Costumes of the world

[Amman, Jost/Weigel, Hans. Habitus praecipuorum populorum, tam virorum quam foeminarum singulari arte depicti. Trachtenbuch darin fast allerley und der furnembsten Nationen die heutigs tags bekandt sein.

Nuremberg, Hans Weigel, 1577].

Folio (204 x 325 mm). 161 (instead of 220) hand-numbered woodcut plates in early 18th-century colour, mounted on backing paper and missing parts supplemented by hand. Later half calf with 18th-c. spine label. All edges sprinkled in red.

 14,000.00

First edition of Jost Amman's encyclopedic book of costumes. A strongly fragmented copy, as usual; in the early 19th century, the plates were mounted on backing paper by the owner, the trained landscape painter Jakob Linckh (1786-1841) from Stuttgart (cf. Thieme/B. 23, 254), who also coloured the volume throughout and supplemented all missing parts of the images and even of the text by hand. Linckh, who had studied in Rome, visited Greece in 1810. There he met Byron, who commissioned him to provide the illustrations for Hobhouse's travel book.

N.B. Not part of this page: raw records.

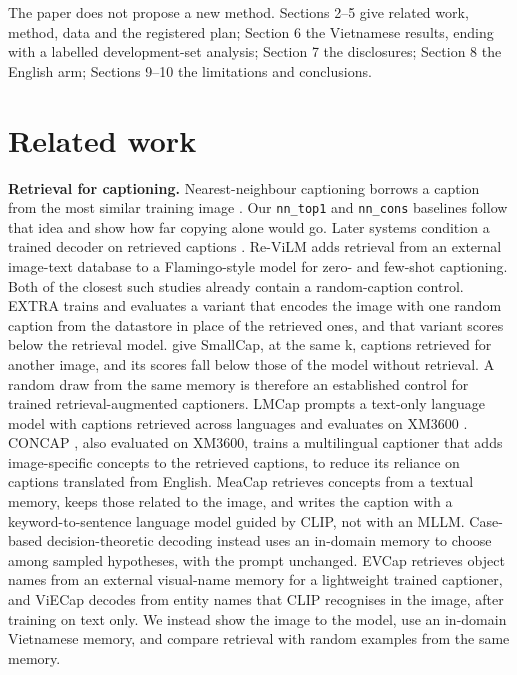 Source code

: \documentclass[manuscript,screen]{acmart}
\begin{document}
The paper does not propose a new method. Sections 2--5 give related work, method, data and the
registered plan; Section 6 the Vietnamese results, ending with a labelled development-set analysis;
Section 7 the disclosures; Section 8 the English arm; Sections 9--10 the limitations and
conclusions.

\section{Related work}\label{related-work}

\textbf{Retrieval for captioning.} Nearest-neighbour captioning borrows a caption from the most
similar training image \citep{Devlin2015NN}. Our \texttt{nn\_top1} and \texttt{nn\_cons} baselines
follow that idea and show how far copying alone would go. Later systems condition a trained decoder
on retrieved captions \citep{Ramos2023EXTRA, Ramos2023SmallCap}. Re-ViLM \citep{Yang2023ReViLM} adds
retrieval from an external image-text database to a Flamingo-style model for zero- and few-shot
captioning. Both of the closest such studies already contain a random-caption control. EXTRA
\citep{Ramos2023EXTRA} trains and evaluates a variant that encodes the image with one random caption
from the datastore in place of the retrieved ones, and that variant scores below the retrieval
model. \citet{Li2024RetrievalRobustness} give SmallCap, at the same k, captions retrieved for
another image, and its scores fall below those of the model without retrieval. A random draw from
the same memory is therefore an established control for trained retrieval-augmented captioners.
LMCap prompts a text-only language model with captions retrieved across languages and evaluates on
XM3600 \citep{Ramos2023LMCap}. CONCAP \citep{Ibrahim2025CONCAP}, also evaluated on XM3600, trains a
multilingual captioner that adds image-specific concepts to the retrieved captions, to reduce its
reliance on captions translated from English. MeaCap \citep{Zeng2024MeaCap} retrieves concepts from
a textual memory, keeps those related to the image, and writes the caption with a
keyword-to-sentence language model guided by CLIP, not with an MLLM. Case-based decision-theoretic
decoding \citep{Deguchi2025CBDT} instead uses an in-domain memory to choose among sampled
hypotheses, with the prompt unchanged. EVCap \citep{Li2024EVCap} retrieves object names from an
external visual-name memory for a lightweight trained captioner, and ViECap \citep{Fei2023ViECap}
decodes from entity names that CLIP recognises in the image, after training on text only. We instead
show the image to the model, use an in-domain Vietnamese memory, and compare retrieval with random
examples from the same memory.
\end{document}
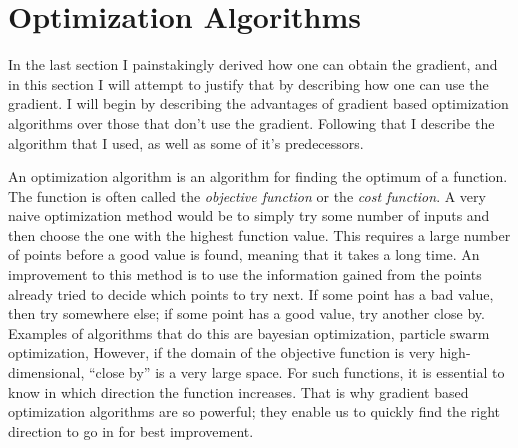 
\section{Optimization Algorithms}

In the last section I painstakingly derived how one can obtain the gradient,
and in this section I will attempt to justify that by describing how one can use
the gradient.
I will begin by describing the advantages of gradient based optimization
algorithms over those that don't use the gradient.
Following that I describe the algorithm that I used, as well as some of it's
predecessors.

An optimization algorithm is an algorithm for finding the optimum of a function.
The function is often called the \emph{objective function} or the \emph{cost
function}.
A very naive optimization method would be to simply try some number of inputs
and then choose the one with the highest function value.
This requires a large number of points before a good value is found,
meaning that it takes a long time.
An improvement to this method is to use the information gained from the points
already tried to decide which points to try next.
If some point has a bad value, then try somewhere else; if some point has a good
value, try another close by.
Examples of algorithms that do this are bayesian optimization, particle swarm
optimization, 
However, if the domain of the objective function is very high-dimensional,
``close by'' is a very large space.
For such functions, it is essential to know in which direction the
function increases.
That is why gradient based optimization algorithms are so powerful;
they enable us to quickly find the right direction to go in for best
improvement.


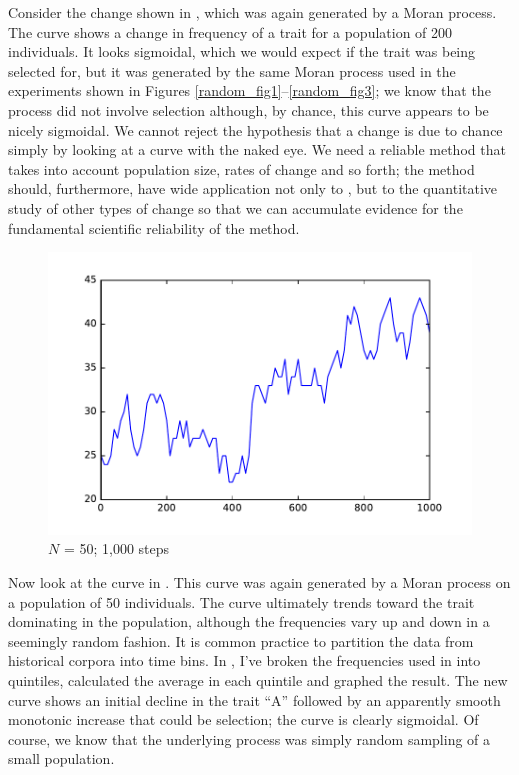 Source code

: \documentclass[output=paper]{langsci/langscibook}
\begin{document}
Consider the change shown in , which was again
generated by a Moran process.  The curve shows a change in frequency
of a trait for a population of 200 individuals. It looks sigmoidal,
which we would expect if the trait was being selected for, but it was
generated by the same Moran process used in the experiments shown in
Figures \ref{random_fig1}--\ref{random_fig3}; we know that the process
did not involve selection although, by chance, this curve appears to
be nicely sigmoidal.  We cannot reject the hypothesis that a change is
due to chance simply by looking at a curve with the naked eye.  We
need a reliable method that takes into account population size, rates
of change and so forth; the method should, furthermore, have wide
application not only to , but to the quantitative study
of other types of change so that we can accumulate evidence for the
fundamental scientific reliability of the method.

\begin{figure}[ht]
  \centering
  \includegraphics[width=.8\linewidth]{./img/jaggedy.pdf}
  \caption{$N$ = 50; 1,000 steps}
  \label{jaggedy}
\end{figure}

Now look at the curve in .  This curve was again
generated by a Moran process on a population of 50 individuals.  The
curve ultimately trends toward the trait dominating in the population,
although the frequencies vary up and down in a seemingly random
fashion.  It is common practice to partition the data from historical
corpora into time bins.  In , I've broken the
frequencies used in  into quintiles, calculated
the average in each quintile and graphed the result.  The new curve
shows an initial decline in the trait ``A'' followed by an apparently
smooth monotonic increase that could be selection; the curve is
clearly sigmoidal.  Of course, we know that the underlying process was
simply random sampling of a small population.
\end{document}
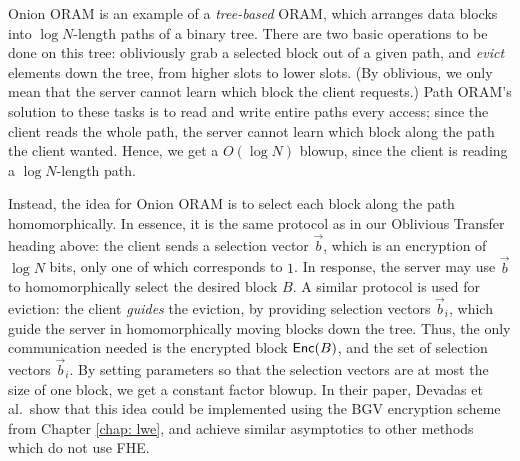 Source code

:     Onion ORAM is an example of a \emph{tree-based} ORAM, which arranges data blocks into $\log N$-length paths of a binary tree. There are two basic operations to be done on this tree: obliviously grab a selected block out of a given path, and \emph{evict} elements down the tree, from higher slots to lower slots. (By oblivious, we only mean that the server cannot learn which block the client requests.)
    Path ORAM's solution to these tasks is to read and write entire paths every access; since the client reads the whole path, the server cannot learn which block along the path the client wanted. Hence, we get a $O(\log N)$ blowup, since the client is reading a $\log N$-length path.

    Instead, the idea for Onion ORAM is to select each block along the path homomorphically. In essence, it is the same protocol as in our Oblivious Transfer heading above: the client sends a selection vector $\vec{b}$, which is an encryption of $\log N$ bits, only one of which corresponds to $1$. In response, the server may use $\vec{b}$ to homomorphically select the desired block $B$. A similar protocol is used for eviction: the client \emph{guides} the eviction, by providing selection vectors $\vec{b}_i$, which guide the server in homomorphically moving blocks down the tree. Thus, the only communication needed is the encrypted block ${\sf Enc}(B)$, and the set of selection vectors $\vec{b}_i$. By setting parameters so that the selection vectors are at most the size of one block, we get a constant factor blowup. In their paper, Devadas et al.~show that this idea could be implemented using the BGV encryption scheme from Chapter \ref{chap: lwe}, and achieve similar asymptotics to other methods which do not use FHE.
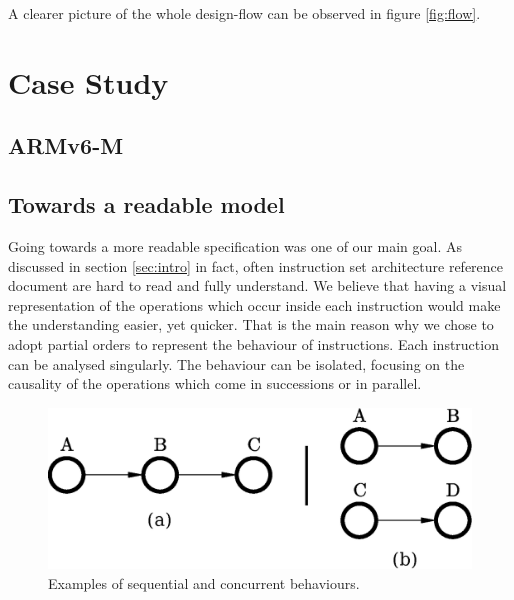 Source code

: \documentclass[conference]{IEEEtran}
\begin{document}
A clearer picture of the whole design-flow can be observed in figure \ref{fig:flow}.


\section{Case Study}
\label{sec:arm}

\subsection{ARMv6-M}

\subsection{Towards a readable model}
Going towards a more readable specification was one of our main goal. As discussed in section
\ref{sec:intro} in fact, often instruction set architecture reference document are hard to
read and fully understand. We believe that having a visual representation of the operations
which occur inside each instruction would make the understanding easier, yet quicker. That is
the main reason why we chose to adopt partial orders to represent the behaviour of
instructions. Each instruction can be analysed singularly. The behaviour can be isolated,
focusing on the causality of the operations which come in successions or in parallel.

\begin{figure}[ht!]
\begin{center}
	\includegraphics[scale=0.5]{IMG/pos.eps}
	\caption{Examples of sequential and concurrent behaviours.}
	\label{fig:pos}
\end{center}
\end{figure}
\end{document}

Wants 59 plates altogether; the remainder are trimmed closely at the upper edge, and most have severe defects in the lower half. Although the present collection begins with the plate showing the Emperor, as originally issued, the remaining woodcuts follow no apparent order. 20 plates show costumes of Turkey, Arabia, Persia, Egypt, and Ethiopia; others depict Greeks, Russians, and Englishmen. 28 plates show the costumes of today's Italy; German cities are well represented, as are France and Spain, Bohemia and Hungary. Also includes the famous picture of the Brazilian Tupinamba Indians: a man with a crown and belt of feathers, a knife, and a bow and arrow, beside a long-haired woman carrying a baby in a knotted sling. The illustration is an adaptation of two cuts from the "Recueil de la diversité des habits" (Paris, 1562; Antwerp, 1572) by Francois Descerpz, "one of the first likenesses of the Brazilian Indian" (Borba de Moraes).

Title page shows Jakob Linckh's autograph ownership (dated 1825); somewhat later stamped ownership of Anton Franzin (possibly the like-named Tyrolean law clerk, ca. 1840) to flyleaf.

References

VD 16, W 1487 (BSB copy incomplete). Lipperheide 7-8 (both copies incomplete). Andresen I, 234. Becker 140. Borba de Moraes II, 373f. Maggs, Bibl. Americana 1-214 ("This book is excessively rare in a complete state").